(Be Cautious!) Bio-Foundation Models Are Not Yet Robust to Biologically Plausible Perturbations and ML Transformations
Abstract
Though biological foundation models (Bio-FMs) have delivered strong performance across biomedical tasks, their robustness to small-but-real perturbations is underexplored. In this work, we ask: Are Bio-FMs robust for real-world use? What perturbations compromise their reliability? Our pilot study suggests that due to subtle biological data curation issues and common machine-learning (ML) processing choices, Bio-FMs suffer from two complementary perturbation sources: biologically plausible perturbations (capturing experimental corruptions and curation artifacts) and ML-induced transformations (capturing preprocessing, data augmentation, and embedding choices).
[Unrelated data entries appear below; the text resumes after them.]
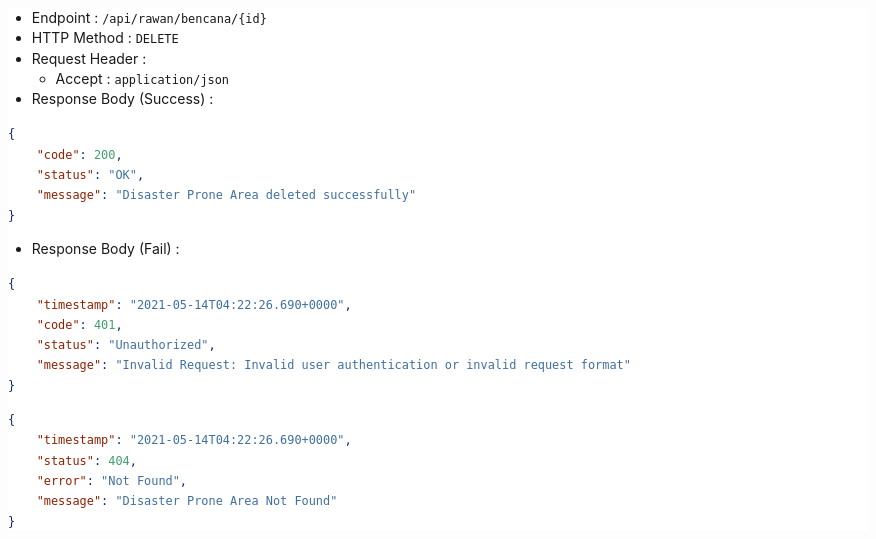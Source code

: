 + Endpoint : ``/api/rawan/bencana/{id}``
+ HTTP Method : ``DELETE``
+ Request Header :
    + Accept : ``application/json``
+ Response Body (Success) :

```json
{
    "code": 200,
    "status": "OK",
    "message": "Disaster Prone Area deleted successfully"
}
```

+ Response Body (Fail) :

```json
{
    "timestamp": "2021-05-14T04:22:26.690+0000",
    "code": 401,
    "status": "Unauthorized",
    "message": "Invalid Request: Invalid user authentication or invalid request format"
}
```

```json
{
    "timestamp": "2021-05-14T04:22:26.690+0000",
    "status": 404,
    "error": "Not Found",
    "message": "Disaster Prone Area Not Found"
}
```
Guided by this taxonomy, we design perturbation suites that mimic corruptions frequently encountered in biological experiments, and we systematically probe how transformations in the ML pipeline reshape model behavior. By conducting 2,128 experiments over 11 state-of-the-art Bio-FMs on 7 bio-tasks, we show that most Bio-FMs are vulnerable to both biological perturbations and ML transformations, revealing underappreciated robustness gaps that can directly translate into deployment risk. Interestingly, we find that subtle biological perturbations, which are often imperceptible to current measurement tools, can induce severe discrepancies in Bio-FM outputs and lead to critical failures. We also find that cryo-EM reconstruction models (e.g., CryoDRGN) exhibit a surprising level of robustness even under worst-case adversarial settings. Our study for the first time surfaces critical failure modes and provides a principled perspective for evaluating the robustness of Bio-FMs in real-world biological pipelines.